Bribery in your organization? Can you picture any one of your employees saying “all my competitors are doing it, so I am forced to grease the wheels just to compete”, or “there is a small chance that my (corrupt) activities will be uncovered, and even if they are uncovered I may or may not be disciplined; but, if I miss my budget for three quarters I will definitely lose my job.”

Canada is not known for its enforcement of corruption laws. In fact, it is a haven for fraudsters specifically because our weak history of enforcement. However, this is changing and your only protection is a documented effort to reduce corruption. There is considerable international political pressure on Canada to make Anti-Corruption and Anti-Bribery a top enforcement priority. The OECD (here) Phase 3 “Report on the Application of the Convention on Combating Bribery of Foreign Public Officials” mentions “enforcement more generally of the Corruption of Foreign Public Officials Act (CFPOA) may be uncertain, due to significant concerns that remain about Canada’s framework for implementing the Convention.” The OECD has been critical of Canada and our legislation because it is limited to “real and substantial” link to Canada, our interpretation of OECD Convention has been too limited, our enforcement has been “too low to be effective, proportionate and dissuasive”, and we have not committed enough resources to the prosecution of cases. According to the report we are on a tight leash and obligated to provide multiple reports on our progress through 2013. Perhaps the best evidence of our future focus is the Niko Resources case (see previous blog post, here,) which came out shortly following this report.

The enforcers of anti-corruption in other countries have a lot of power, and they are willing to exert it. Recently, the US Department of Justice (DOJ) and the UK Serious Fraud Office (SFO) joined forces in the Aluminium Bahrain B.S.C. (Alba) and Alcoa case. (This case has a Canadian spin, but not on the enforcement side, it just happens that one of the individuals recently arrested in London England on corruption charges was a Canadian citizen.) The case originated as a civil suit in 2008 in the US where Alba accused Alcoa, here, of misappropriating “$2 billion in Alba’s payments under supply contracts passed from Bahrain to tiny companies in Singapore, Switzerland, and the Isle of Guernsey, and that some of the money was then used to bribe Bahraini officials involved in granting the contracts.” The DOJ had a stay of prosecution executed in the civil suit to give them time to purse FCPA options.

I am going to hazard a guess that the top stated priority and top action item for most Compliance Officers in Canada is not controlling corruption.
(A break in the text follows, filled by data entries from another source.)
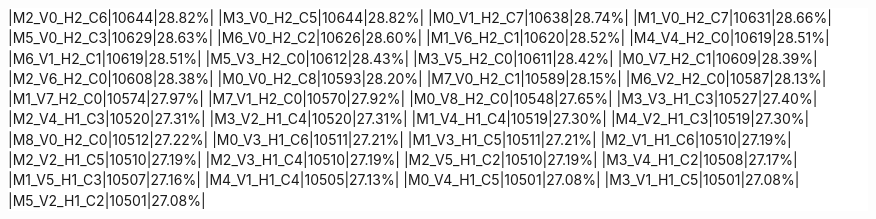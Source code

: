 |M2_V0_H2_C6|10644|28.82%|
|M3_V0_H2_C5|10644|28.82%|
|M0_V1_H2_C7|10638|28.74%|
|M1_V0_H2_C7|10631|28.66%|
|M5_V0_H2_C3|10629|28.63%|
|M6_V0_H2_C2|10626|28.60%|
|M1_V6_H2_C1|10620|28.52%|
|M4_V4_H2_C0|10619|28.51%|
|M6_V1_H2_C1|10619|28.51%|
|M5_V3_H2_C0|10612|28.43%|
|M3_V5_H2_C0|10611|28.42%|
|M0_V7_H2_C1|10609|28.39%|
|M2_V6_H2_C0|10608|28.38%|
|M0_V0_H2_C8|10593|28.20%|
|M7_V0_H2_C1|10589|28.15%|
|M6_V2_H2_C0|10587|28.13%|
|M1_V7_H2_C0|10574|27.97%|
|M7_V1_H2_C0|10570|27.92%|
|M0_V8_H2_C0|10548|27.65%|
|M3_V3_H1_C3|10527|27.40%|
|M2_V4_H1_C3|10520|27.31%|
|M3_V2_H1_C4|10520|27.31%|
|M1_V4_H1_C4|10519|27.30%|
|M4_V2_H1_C3|10519|27.30%|
|M8_V0_H2_C0|10512|27.22%|
|M0_V3_H1_C6|10511|27.21%|
|M1_V3_H1_C5|10511|27.21%|
|M2_V1_H1_C6|10510|27.19%|
|M2_V2_H1_C5|10510|27.19%|
|M2_V3_H1_C4|10510|27.19%|
|M2_V5_H1_C2|10510|27.19%|
|M3_V4_H1_C2|10508|27.17%|
|M1_V5_H1_C3|10507|27.16%|
|M4_V1_H1_C4|10505|27.13%|
|M0_V4_H1_C5|10501|27.08%|
|M3_V1_H1_C5|10501|27.08%|
|M5_V2_H1_C2|10501|27.08%|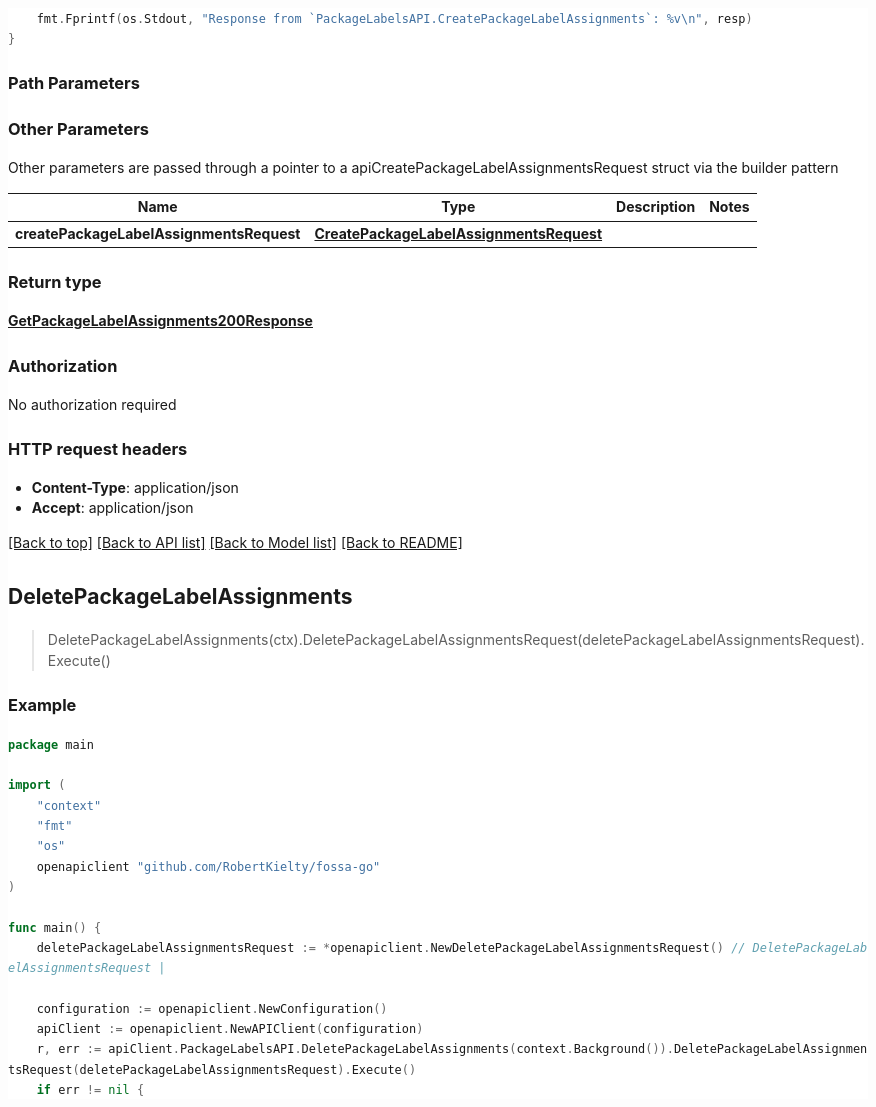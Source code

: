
 ```go
	fmt.Fprintf(os.Stdout, "Response from `PackageLabelsAPI.CreatePackageLabelAssignments`: %v\n", resp)
}
```

### Path Parameters



### Other Parameters

Other parameters are passed through a pointer to a apiCreatePackageLabelAssignmentsRequest struct via the builder pattern


Name | Type | Description  | Notes
------------- | ------------- | ------------- | -------------
 **createPackageLabelAssignmentsRequest** | [**CreatePackageLabelAssignmentsRequest**](CreatePackageLabelAssignmentsRequest.md) |  | 

### Return type

[**GetPackageLabelAssignments200Response**](GetPackageLabelAssignments200Response.md)

### Authorization

No authorization required

### HTTP request headers

- **Content-Type**: application/json
- **Accept**: application/json

[[Back to top]](#) [[Back to API list]](../README.md#documentation-for-api-endpoints)
[[Back to Model list]](../README.md#documentation-for-models)
[[Back to README]](../README.md)


## DeletePackageLabelAssignments

> DeletePackageLabelAssignments(ctx).DeletePackageLabelAssignmentsRequest(deletePackageLabelAssignmentsRequest).Execute()





### Example

```go
package main

import (
	"context"
	"fmt"
	"os"
	openapiclient "github.com/RobertKielty/fossa-go"
)

func main() {
	deletePackageLabelAssignmentsRequest := *openapiclient.NewDeletePackageLabelAssignmentsRequest() // DeletePackageLabelAssignmentsRequest | 

	configuration := openapiclient.NewConfiguration()
	apiClient := openapiclient.NewAPIClient(configuration)
	r, err := apiClient.PackageLabelsAPI.DeletePackageLabelAssignments(context.Background()).DeletePackageLabelAssignmentsRequest(deletePackageLabelAssignmentsRequest).Execute()
	if err != nil {
```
If controlling corruption is not a top priority in your organization, then I doubt you are comfortable that you can quickly document a host of “Significant Measureable Metrics” for Anti-Bribery and Anti-Corruption activities. There is not a lot of guidance to Canadian Officers on the subject of CFPOA loss control, but that is where we can learn from our US, UK and Australian counterparts.

The DOJ provides extraordinary information on its anti-corruptions initiatives. This is a key priority for US companies, and there are many examples of loss control initiatives coming out of US companies and their third party service providers. Thomas Fox and Howard Sklar team up in a production called This Week in FCPA, and in one of their recent sessions concentrated on Tone at the Top. They suggest that this is a key issue in FCPA defense and settlement negotiations. Here are seven ideas for Corporate Compliance Officers:

  1. Have CEO author a letter and attach it to the Code of Conduct and send to every employee in every country and region stating that breaching this Code of Conduct will not be tolerated;
  2. Have CEO record a video message to be played at every compliance training session, stating that breaching the Code of Conduct will not be tolerated;
  3. Have CEO send a quarterly email to every direct report reminding them of the Code of Conduct and that she/he will hold them to that Code and she/he expects them to disseminate this same message to each of their direct reports,
  4. Put compliance metrics in employee score cards, including the sales team,
  5. Train CEO to use the six most powerful words in compliance, “What does compliance think about that?” whenever she/he hears of a new market, new idea, new product, new effort, new program – every time, (and document this action),
  6. Everyone in the organization needs training but the workforce has to be grouped by risk category and the highest priority groups should get “in-person” training specific to their function and to the company’s Codes, Policies and Procedures that are in-force in that organization; and the underlying law (and document this action),
  7. Every person in the organization needs to know their internal alternative reporting options for conduct that breaches the codes and policies and procedures,
  8. Incorporate Audit Rights, (see here for more info on Audit Rights) into every contract; the DOJ demands that audit rights exist in every high-risk (anyone who is spending your money) third party contracts, (but there must be evidence of these rights being exercised).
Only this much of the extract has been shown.